Researchers regularly use a lab notebook or a journal to document their hypotheses, experiments and initial analysis or interpretation of these experiments. If you manually change data in a dataset, this should also be documented. Sometimes records of changes in data can be kept by adding notes to programmes or scripts that are used.
- Electronic Lab Journals or Electronic Lab Notebooks are used to meticulously describe and document the process of analysis. Mostly used used in a laboratory environment,; biolab, chemical lab, etc.
- For computational analyses, Computational Notebooks like Jupyter notebook are used, where you can describe the analysis steps alongside the computer code in different languages like Python, R, Spark, etc. It is important to document steps and changes in your code by writing comments. This way, others and future you can understand how your code works.
- The Open Science Framework connects different storage types you already use (SURFdrive, Dataverse, etc) and logs automatically all changes of all the steps you make while you progress. With the fine grained history-log and version control system of OSF, you can see all steps you made. You can store and archive the whole provenance trail for citable reproducibility.
Finally, when a dataset contains personal data, data provenance can help researchers to understand the specifics and the context in which the data were gathered, also to be able to assess whether or not the informed consent given for the first research, is applicable.

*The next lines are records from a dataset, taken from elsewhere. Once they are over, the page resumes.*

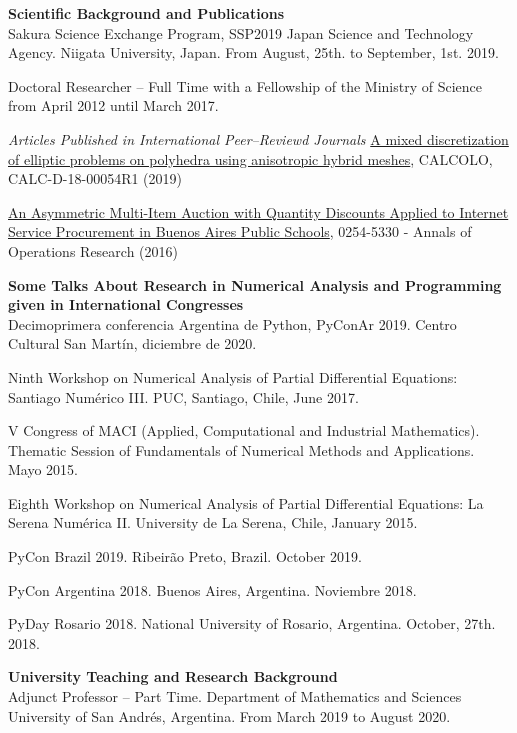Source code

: \textbf{Scientific Background and Publications}\\[6pt]
Sakura Science Exchange Program, SSP2019 Japan Science and Technology Agency.
Niigata University, Japan. From August, 25th. to September, 1st. 2019.

Doctoral Researcher -- Full Time with a Fellowship of the Ministry of Science from April 2012 until March 2017.

\emph{Articles Published in International Peer--Reviewd Journals}
\href{http://em.rdcu.be/wf/click?upn=lMZy1lernSJ7apc5DgYM8RtiRnX98cgbvE81KQGn5tE-3D_-2Fq09Vpjrycd-2BAOhvYDidHaHWLaG8WMoWs1lRs2mKTzqCwYNFhlGtplH8kb8yUCOrEFESCWAEP1qrD-2BJgg09nu-2Fz61XDXWYdppeXx4JzFRLvI-2FYyjZMrov-2FaxFxLv9MaqfC-2BjYanB-2FkLIArphbTB7hvuq-2BJ-2BP0dpoVrgh2NJYizQcMbyo6AA8jcx6RYsWvb3RMk9c7QXTqmoLaHKr8Xg6yK2lC1IxrYwuPPxXUxfxXQc0WAqTO-2Bg-2F9P-2BWkhJXyogoqkg5GNjl1KqQhJV5xi014g-3D-3D}
{\color{blue}A mixed discretization of elliptic problems on polyhedra using anisotropic hybrid meshes}, CALCOLO, CALC-D-18-00054R1 (2019)

\href{https://www.dropbox.com/s/1ai0z0pcyhskpzp/JM-2016.pdf?dl=0}
{\color{blue}An Asymmetric Multi-Item Auction with Quantity Discounts Applied
to Internet Service Procurement in Buenos Aires Public Schools}, 0254-5330 - 
Annals of Operations Research (2016)

\textbf{Some Talks About Research in Numerical Analysis and Programming given
in International Congresses}\\[6pt]
Decimoprimera conferencia Argentina de Python, PyConAr 2019. Centro Cultural San Mart\'in, diciembre de 2020.

Ninth Workshop on Numerical Analysis of Partial Differential Equations: Santiago Num\'erico III. PUC, Santiago, Chile, June 2017.

V Congress of MACI (Applied, Computational and Industrial Mathematics). Thematic Session of Fundamentals of Numerical Methods and Applications.
Mayo 2015.

Eighth Workshop on Numerical Analysis of Partial Differential Equations: La Serena Num\'erica II. University de La Serena, Chile, January 2015.

PyCon Brazil 2019. Ribeir\~ao Preto, Brazil. October 2019.

PyCon Argentina 2018. Buenos Aires, Argentina. Noviembre 2018.

PyDay Rosario 2018. National University of Rosario, Argentina. October, 27th.
2018.

\textbf{University Teaching and Research Background}\\[6pt]
Adjunct Professor -- Part Time. Department of Mathematics and Sciences 
University of San Andr\'es, Argentina. From March 2019 to August 2020.

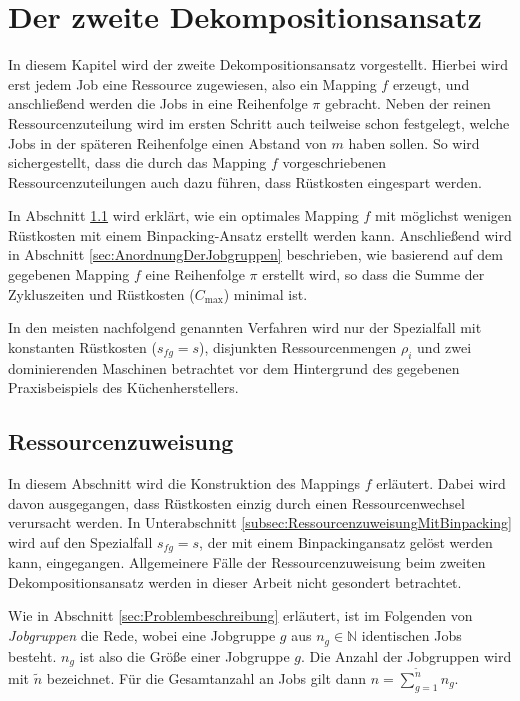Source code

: \documentclass{scrreprt}
\begin{document}
\chapter{Der zweite Dekompositionsansatz}
\label{chap:DerZweiteDekompositionsansatz}
In diesem Kapitel wird der zweite Dekompositionsansatz vorgestellt.
Hierbei wird erst jedem Job eine Ressource zugewiesen, also ein Mapping $f$ erzeugt,
und anschließend werden die Jobs in eine Reihenfolge $\pi$ gebracht.
Neben der reinen Ressourcenzuteilung wird im ersten Schritt auch teilweise schon festgelegt, welche Jobs in der späteren Reihenfolge einen Abstand von $m$ haben sollen.
So wird sichergestellt, dass die durch das Mapping $f$ vorgeschriebenen Ressourcenzuteilungen auch dazu führen, dass Rüstkosten eingespart werden.

In Abschnitt \ref{sec:Ressourcenzuweisung} wird erklärt, wie ein optimales Mapping $f$ mit möglichst wenigen Rüstkosten mit einem Binpacking-Ansatz erstellt werden kann.
Anschließend wird in Abschnitt \ref{sec:AnordnungDerJobgruppen} beschrieben, wie basierend auf dem gegebenen Mapping $f$ eine Reihenfolge $\pi$ erstellt wird,
so dass die Summe der Zykluszeiten und Rüstkosten ($C_{\max}$) minimal ist.

In den meisten nachfolgend genannten Verfahren wird nur der Spezialfall mit konstanten Rüstkosten ($s_{fg}=s$),
disjunkten Ressourcenmengen $\rho_i$ und zwei dominierenden Maschinen betrachtet
vor dem Hintergrund des gegebenen Praxisbeispiels des Küchenherstellers.


\section{Ressourcenzuweisung}
\label{sec:Ressourcenzuweisung}
In diesem Abschnitt wird die Konstruktion des Mappings $f$ erläutert.
Dabei wird davon ausgegangen, dass Rüstkosten einzig durch einen Ressourcenwechsel verursacht werden.
In Unterabschnitt \ref{subsec:RessourcenzuweisungMitBinpacking} wird auf den Spezialfall $s_{fg}=s$, der mit einem Binpackingansatz gelöst werden kann,
eingegangen. Allgemeinere Fälle der Ressourcenzuweisung beim zweiten Dekompositionsansatz werden in dieser Arbeit nicht gesondert betrachtet.

Wie in Abschnitt \ref{sec:Problembeschreibung} erläutert, ist im Folgenden von \textit{Jobgruppen} die Rede, 
wobei eine Jobgruppe $g$ aus $n_g\in\mathbb{N}$ identischen Jobs besteht.
$n_g$ ist also die Größe einer Jobgruppe $g$.
Die Anzahl der Jobgruppen wird mit $\tilde{n}$ bezeichnet.
Für die Gesamtanzahl an Jobs gilt dann $n = \sum_{g=1}^{\tilde{n}} n_g$.
\end{document}
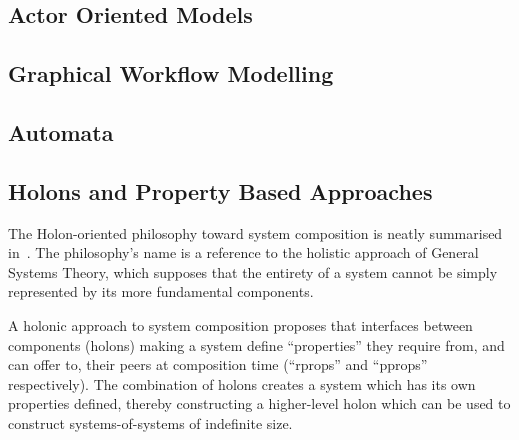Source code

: \documentclass[draft,12pt]{article}
\begin{document}
\subsection{Actor Oriented Models}



\subsection{Graphical Workflow Modelling}



\subsection{Automata}


\subsection{Holons and Property Based Approaches}
The Holon-oriented philosophy toward system composition is neatly summarised
in~\cite{blair2015holons}. The philosophy's name is a reference to the holistic
approach of General Systems Theory, which supposes that the entirety of a system
cannot be simply represented by its more fundamental components.
\par

A holonic approach to system composition proposes that interfaces between
components (holons) making a system define ``properties'' they require from, and
can offer to, their peers at composition time (``rprops'' and ``pprops''
respectively). The combination of holons creates a system which has its own
properties defined, thereby constructing a higher-level holon which can be used
to construct systems-of-systems of indefinite size.
\par
\end{document}
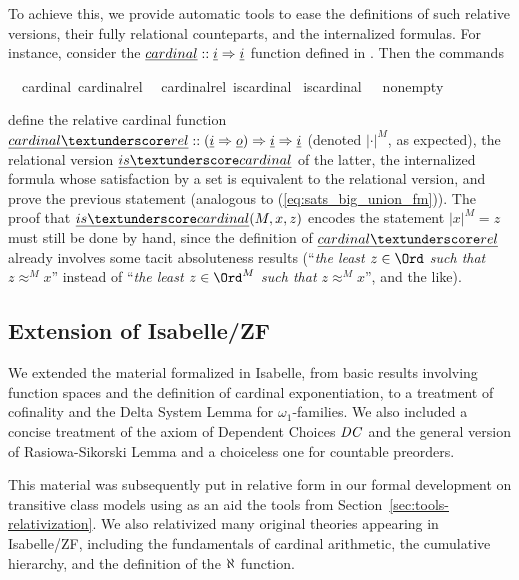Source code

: To achieve this, we provide automatic tools to ease the definitions of
such relative versions, their fully relational counteparts, and the
internalized formulas. For instance, consider the
$\isa{cardinal}::\tyi \fun \tyi$ function defined in
. Then the commands
\begin{isabelle}
  \isamarkupfalse%
  \ \ {\isachardoublequoteopen}cardinal{\isachardoublequoteclose}\ {\isachardoublequoteopen}cardinal{\isacharunderscore}{\kern0pt}rel{\isachardoublequoteclose}\ \isanewline
  \isamarkupfalse%
  \ {\isachardoublequoteopen}cardinal{\isacharunderscore}{\kern0pt}rel{\isachardoublequoteclose}\ {\isachardoublequoteopen}is{\isacharunderscore}{\kern0pt}cardinal{\isachardoublequoteclose}\isanewline
  \isamarkupfalse%
  \ {\isachardoublequoteopen}is{\isacharunderscore}{\kern0pt}cardinal{\isachardoublequoteclose}\ \ \ {\isachardoublequoteopen}nonempty{\isachardoublequoteclose}%
\end{isabelle}
define the relative cardinal function
$\isa{cardinal{\uscore}rel}::(\tyi \fun \tyo) \fun \tyi \fun\tyi$
(denoted  $|\cdot|^M$, as expected),
the relational version $\isa{is{\uscore}cardinal}$ of the latter, the
internalized formula  whose
satisfaction by a set is equivalent to the relational version, and
prove the previous statement (analogous to (\ref{eq:sats_big_union_fm})).
The proof that $\isa{is{\uscore}cardinal}(M,x,z)$  encodes the
statement $|x|^M = z$ must still be done by hand, since the definition
of $\isa{cardinal{\uscore}rel}$ already involves some tacit
absoluteness results (“\textit{the least $z \in \Ord$ such that $z
  \approx^M x$}” instead
of “\textit{the least $z \in \Ord^M$ such that $z
  \approx^M x$}”, and the like).

\subsection{Extension of Isabelle/ZF}
\label{sec:extension-isabellezf}
We extended \cite{Delta_System_Lemma-AFP} the material formalized in
Isabelle, from basic results involving function spaces and the
definition of cardinal exponentiation, to a treatment of cofinality
and the Delta System Lemma for $\omega_1$-families. We also included a
concise treatment of the axiom of Dependent Choices $\mathit{DC}$ and the
general version of Rasiowa-Sikorski Lemma \cite{2018arXiv180705174G}
and a choiceless one for countable preorders.

This material was subsequently put in relative form in our formal
development on transitive class models \cite{Transitive_Models-AFP}
using as an aid the tools from
Section~\ref{sec:tools-relativization}. We also relativized many
original theories appearing in Isabelle/ZF, including the
fundamentals of cardinal arithmetic, the cumulative hierarchy, and the
definition of the $\aleph_{}$ function.


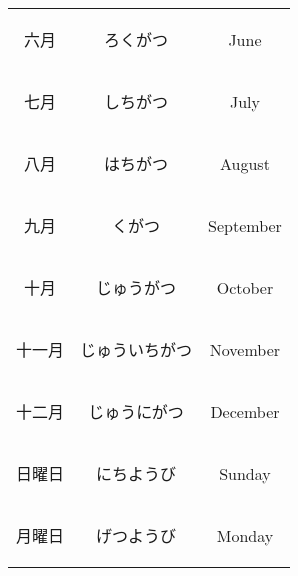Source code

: \begin{center}
\begin{table}[H]
\begin{tabular}{ccc}
		{\begin{CJK}{UTF8}{min} 六月 \end{CJK}} & {\begin{CJK}{UTF8}{min} ろくがつ \end{CJK}} & June \\
		{\begin{CJK}{UTF8}{min} 七月 \end{CJK}} & {\begin{CJK}{UTF8}{min} しちがつ \end{CJK}} & July \\
		{\begin{CJK}{UTF8}{min} 八月 \end{CJK}} & {\begin{CJK}{UTF8}{min} はちがつ \end{CJK}} & August \\
		{\begin{CJK}{UTF8}{min} 九月 \end{CJK}} & {\begin{CJK}{UTF8}{min} くがつ \end{CJK}} & September \\
		{\begin{CJK}{UTF8}{min} 十月 \end{CJK}} & {\begin{CJK}{UTF8}{min} じゅうがつ \end{CJK}} & October \\
		{\begin{CJK}{UTF8}{min} 十一月 \end{CJK}} & {\begin{CJK}{UTF8}{min} じゅういちがつ \end{CJK}} & November \\
		{\begin{CJK}{UTF8}{min} 十二月 \end{CJK}} & {\begin{CJK}{UTF8}{min} じゅうにがつ \end{CJK}} & December \\
		\midrule
		{\begin{CJK}{UTF8}{min} 日曜日 \end{CJK}} & {\begin{CJK}{UTF8}{min} にちようび \end{CJK}} & Sunday \\
		{\begin{CJK}{UTF8}{min} 月曜日 \end{CJK}} & {\begin{CJK}{UTF8}{min} げつようび \end{CJK}} & Monday \\

\end{tabular}
\end{table}
\end{center}
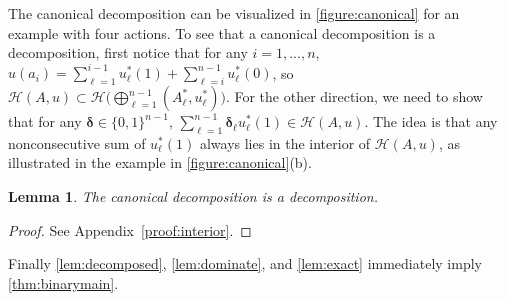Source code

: \documentclass[11pt]{article}
\theoremstyle{plain}
\newtheorem{lem}{Lemma}
\theoremstyle{remark}
\newcommand{\bu}{\mathbf{u}}
\newcommand{\po}{\mathcal{H}}
\begin{document}
\begin{figure}[t]
{   
}
	
	\caption{}
	\label{figure:canonical}
\end{figure}




The canonical decomposition can be visualized in \autoref{figure:canonical} for an example with four actions. To see that a canonical decomposition is a decomposition, first notice that for any $i=1,...,n$, $u(a_i)=\sum_{\ell=1}^{i-1}u^*_{\ell}(1)+\sum_{\ell=i}^{n-1}u^*_{\ell}(0)$, so $\po(A,u)\subset \po\big(\bigoplus_{\ell=1}^{n-1}(A^*_{\ell},u^*_\ell)\big)$. For the other direction, we need to show that for any ${\boldsymbol\delta}\in\{0,1\}^{n-1}$, $\sum_{\ell=1}^{n-1} {\boldsymbol\delta}_\ell u_\ell^*(1)\in \po(A,u)$. The idea is that any nonconsecutive sum of $u_\ell^*(1)$ always lies in the interior of $\po(A,u)$, as illustrated in the example in \autoref{figure:canonical}(b).



\begin{lem}\label{lem:exact}
The canonical decomposition is a decomposition.
\end{lem}

\begin{proof}
See Appendix~\ref{proof:interior}.
\end{proof}

Finally \autoref{lem:decomposed}, \autoref{lem:dominate}, and \autoref{lem:exact} immediately imply \autoref{thm:binarymain}.
\end{document}

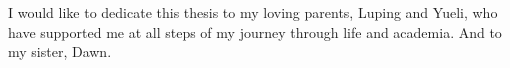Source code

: 
\begin{dedication}

I would like to dedicate this thesis to my loving parents, Luping and Yueli,
who have supported me at all steps of my journey through life and academia. And
to my sister, Dawn.

\end{dedication}

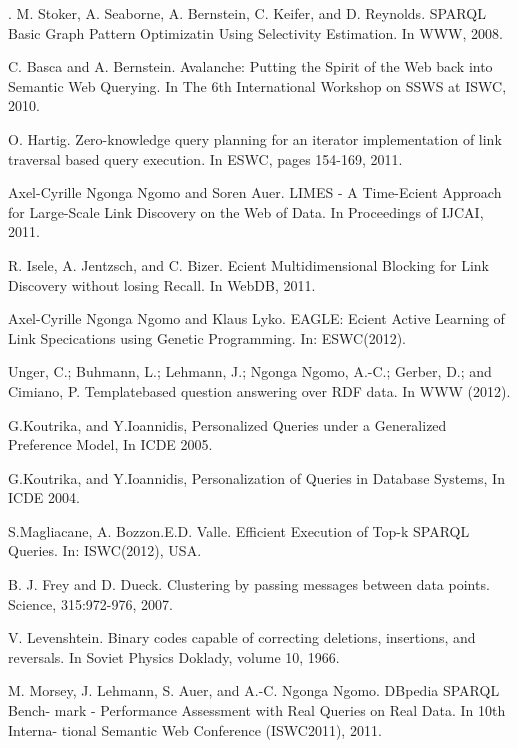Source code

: \documentclass{sig-alternate}  %
\begin{document}
\begin{thebibliography}{10}
. M. Stoker, A. Seaborne, A. Bernstein, C. Keifer,
and D. Reynolds. SPARQL Basic Graph Pattern Optimizatin Using Selectivity
Estimation. In WWW, 2008.

C. Basca and A. Bernstein. Avalanche: Putting the
Spirit of the Web back into Semantic Web Querying. In The 6th International
Workshop on SSWS at ISWC, 2010.

O. Hartig. Zero-knowledge query planning for an iterator
implementation of link traversal based query execution. In ESWC, pages
154-169, 2011.

Axel-Cyrille Ngonga Ngomo and Soren Auer. LIMES -
A Time-Ecient Approach for Large-Scale Link Discovery on the Web of
Data. In Proceedings of IJCAI, 2011.

 R. Isele, A. Jentzsch, and C. Bizer. Ecient Multidimensional
Blocking for Link Discovery without losing Recall. In WebDB, 2011.

Axel-Cyrille Ngonga Ngomo and Klaus Lyko. EAGLE:
Ecient Active Learning of Link Specications using Genetic Programming.
In: ESWC(2012).

Unger, C.; Buhmann, L.; Lehmann, J.; Ngonga Ngomo,
A.-C.; Gerber, D.; and Cimiano, P. Templatebased question answering
over RDF data. In WWW (2012).

G.Koutrika, and Y.Ioannidis, Personalized Queries
under a Generalized Preference Model, In ICDE 2005.

G.Koutrika, and Y.Ioannidis, Personalization of Queries
in Database Systems, In ICDE 2004.

S.Magliacane, A. Bozzon.E.D. Valle. Efficient Execution
of Top-k SPARQL Queries. In: ISWC(2012), USA. 

B. J. Frey and D. Dueck. Clustering by passing messages
between data points. Science, 315:972-976, 2007.

 V. Levenshtein. Binary codes capable of correcting
deletions, insertions, and reversals. In Soviet Physics Doklady, volume
10, 1966.

M. Morsey, J. Lehmann, S. Auer, and A.-C. {Ngonga Ngomo}.
DBpedia SPARQL Bench- mark - Performance Assessment with Real Queries
on Real Data. In 10th Interna- tional Semantic Web Conference (ISWC2011),
2011.
\end{thebibliography}
\end{document}
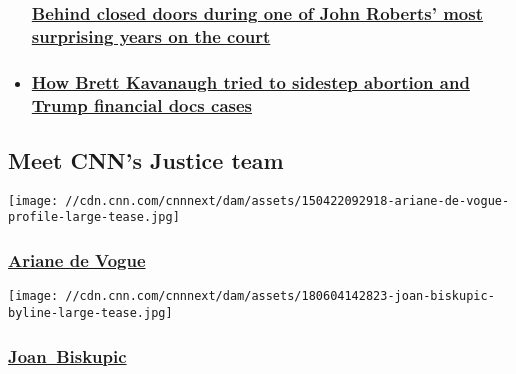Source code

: \begin{itemize}
{  \subsubsection{\texorpdfstring{\href{/2020/07/27/politics/john-roberts-supreme-court-liberals-daca-second-amendment/index.html}{Behind
  closed doors during one of John Roberts' most surprising years on the
  court}}{Behind closed doors during one of John Roberts' most surprising years on the court}}\label{behind-closed-doors-during-one-of-john-roberts-most-surprising-years-on-the-court}}
\item
  \hypertarget{how-brett-kavanaugh-tried-to-sidestep-abortion-and-trump-financial-docs-cases}{%
  \subsubsection{\texorpdfstring{\href{/2020/07/29/politics/brett-kavanaugh-supreme-court-abortion-trump-documents/index.html}{How
  Brett Kavanaugh tried to sidestep abortion and Trump financial docs
  cases}}{How Brett Kavanaugh tried to sidestep abortion and Trump financial docs cases}}\label{how-brett-kavanaugh-tried-to-sidestep-abortion-and-trump-financial-docs-cases}}
\end{itemize}

\hypertarget{meet-cnns-justice-team}{%
\subsection{Meet CNN's Justice team}\label{meet-cnns-justice-team}}

\href{/profiles/ariane-de-vogue-profile}{}

\texttt{[image: //cdn.cnn.com/cnnnext/dam/assets/150422092918-ariane-de-vogue-profile-large-tease.jpg]}

\hypertarget{ariane-de-vogue}{%
\subsubsection{\texorpdfstring{\href{/profiles/ariane-de-vogue-profile}{Ariane
de Vogue}}{Ariane de Vogue}}\label{ariane-de-vogue}}

\href{/profiles/joan-biskupic}{}

\texttt{[image: //cdn.cnn.com/cnnnext/dam/assets/180604142823-joan-biskupic-byline-large-tease.jpg]}

\hypertarget{joan-biskupic}{%
\subsubsection{\texorpdfstring{\href{/profiles/joan-biskupic}{Joan~Biskupic}}{Joan~Biskupic}}\label{joan-biskupic}}

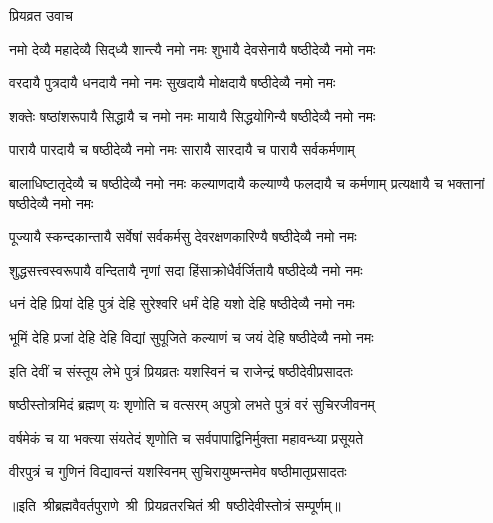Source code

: 
\centerline{प्रियव्रत उवाच}
\twolineshloka
{नमो देव्यै महादेव्यै सिद्‍ध्यै शान्त्यै नमो नमः}
{शुभायै देवसेनायै षष्ठीदेव्यै नमो नमः}%

\twolineshloka
{वरदायै पुत्रदायै धनदायै नमो नमः}
{सुखदायै मोक्षदायै षष्ठीदेव्यै नमो नमः}%

\twolineshloka
{शक्तेः षष्ठांशरूपायै सिद्धायै च नमो नमः}
{मायायै सिद्धयोगिन्यै षष्ठीदेव्यै नमो नमः}%

\twolineshloka
{पारायै पारदायै च षष्ठीदेव्यै नमो नमः}
{सारायै सारदायै च पारायै सर्वकर्मणाम्}%

\threelineshloka
{बालाधिष्टातृदेव्यै च षष्ठीदेव्यै नमो नमः}
{कल्याणदायै कल्याण्यै फलदायै च कर्मणाम्}
{प्रत्यक्षायै च भक्तानां षष्ठीदेव्यै नमो नमः}%

\twolineshloka
{पूज्यायै स्कन्दकान्तायै सर्वेषां सर्वकर्मसु}
{देवरक्षणकारिण्यै षष्ठीदेव्यै नमो नमः}%

\twolineshloka
{शुद्धसत्त्वस्वरूपायै वन्दितायै नृणां सदा}
{हिंसाक्रोधैर्वर्जितायै षष्ठीदेव्यै नमो नमः}%

\twolineshloka
{धनं देहि प्रियां देहि पुत्रं देहि सुरेश्वरि}
{धर्मं देहि यशो देहि षष्ठीदेव्यै नमो नमः}%

\twolineshloka
{भूमिं देहि प्रजां देहि देहि विद्यां सुपूजिते}
{कल्याणं च जयं देहि षष्ठीदेव्यै नमो नमः}%

\twolineshloka
{इति देवीं च संस्तूय लेभे पुत्रं प्रियव्रतः}
{यशस्विनं च राजेन्द्रं षष्ठीदेवीप्रसादतः}%

\twolineshloka
{षष्ठीस्तोत्रमिदं ब्रह्मण् यः शृणोति च वत्सरम्}
{अपुत्रो लभते पुत्रं वरं सुचिरजीवनम्}

\twolineshloka
{वर्षमेकं च या भक्त्या संयतेदं शृणोति च}
{सर्वपापाद्विनिर्मुक्ता महावन्ध्या प्रसूयते}

\twolineshloka
{वीरपुत्रं च गुणिनं विद्यावन्तं यशस्विनम्}
{सुचिरायुष्मन्तमेव षष्ठीमातृप्रसादतः}

{॥इति~श्रीब्रह्मवैवर्तपुराणे~श्री~प्रियव्रतरचितं श्री~षष्ठीदेवीस्तोत्रं सम्पूर्णम्॥}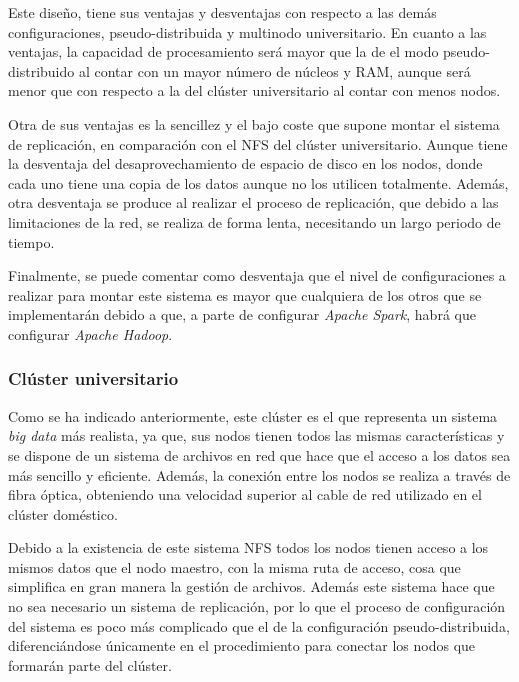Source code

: Este diseño, tiene sus ventajas y desventajas con respecto a las demás configuraciones, pseudo-distribuida y multinodo universitario. En cuanto a las ventajas, la capacidad de procesamiento será mayor que la de el modo pseudo-distribuido al contar con un mayor número de núcleos y \gls{RAM}, aunque será menor que con respecto a la del clúster universitario al contar con menos nodos.

Otra de sus ventajas es la sencillez y el bajo coste que supone montar el sistema de replicación, en comparación con el \gls{NFS} del clúster universitario. Aunque tiene la desventaja del desaprovechamiento de espacio de disco en los nodos, donde cada uno tiene una copia de los datos aunque no los utilicen totalmente. Además, otra desventaja se produce al realizar el proceso de replicación, que debido a las limitaciones de la red, se realiza de forma lenta, necesitando un largo periodo de tiempo.

Finalmente, se puede comentar como desventaja que el nivel de configuraciones a realizar para montar este sistema es mayor que cualquiera de los otros que se implementarán debido a que, a parte de configurar \textit{Apache Spark}, habrá que configurar \textit{Apache Hadoop}.

\subsubsection{Clúster universitario \label{disUni}}
Como se ha indicado anteriormente, este clúster es el que representa un sistema \textit{big data} más realista, ya que, sus nodos tienen todos las mismas características y se dispone de un sistema de archivos en red que hace que el acceso a los datos sea más sencillo y eficiente. Además, la conexión entre los nodos se realiza a través de fibra óptica, obteniendo una velocidad superior al cable de red utilizado en el clúster doméstico.

Debido a la existencia de este sistema \gls{NFS} todos los nodos tienen acceso a los mismos datos que el nodo maestro, con la misma ruta de acceso, cosa que simplifica en gran manera la gestión de archivos. Además este sistema hace que no sea necesario un sistema de replicación, por lo que el proceso de  configuración del sistema es poco más complicado que el de la configuración pseudo-distribuida, diferenciándose únicamente en el procedimiento para conectar los nodos que formarán parte del clúster.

For every step of your data analysis, good Data Documentation is necessary.
Data processing
Data cleaning
The process of detecting and correcting (or removing) corrupt or inaccurate information or records, is called data cleaning. In essence, it refers to identifying incomplete, incorrect, inaccurate or irrelevant parts of the data and then replacing, modifying, or deleting this data (Wikipedia). Depending on the type of analysis that is done, different pieces of software can be used to do this data cleaning. More often than not, the same software can also be used to perform the analysis. Licensed software may sometimes also be installed on personal computers or laptops.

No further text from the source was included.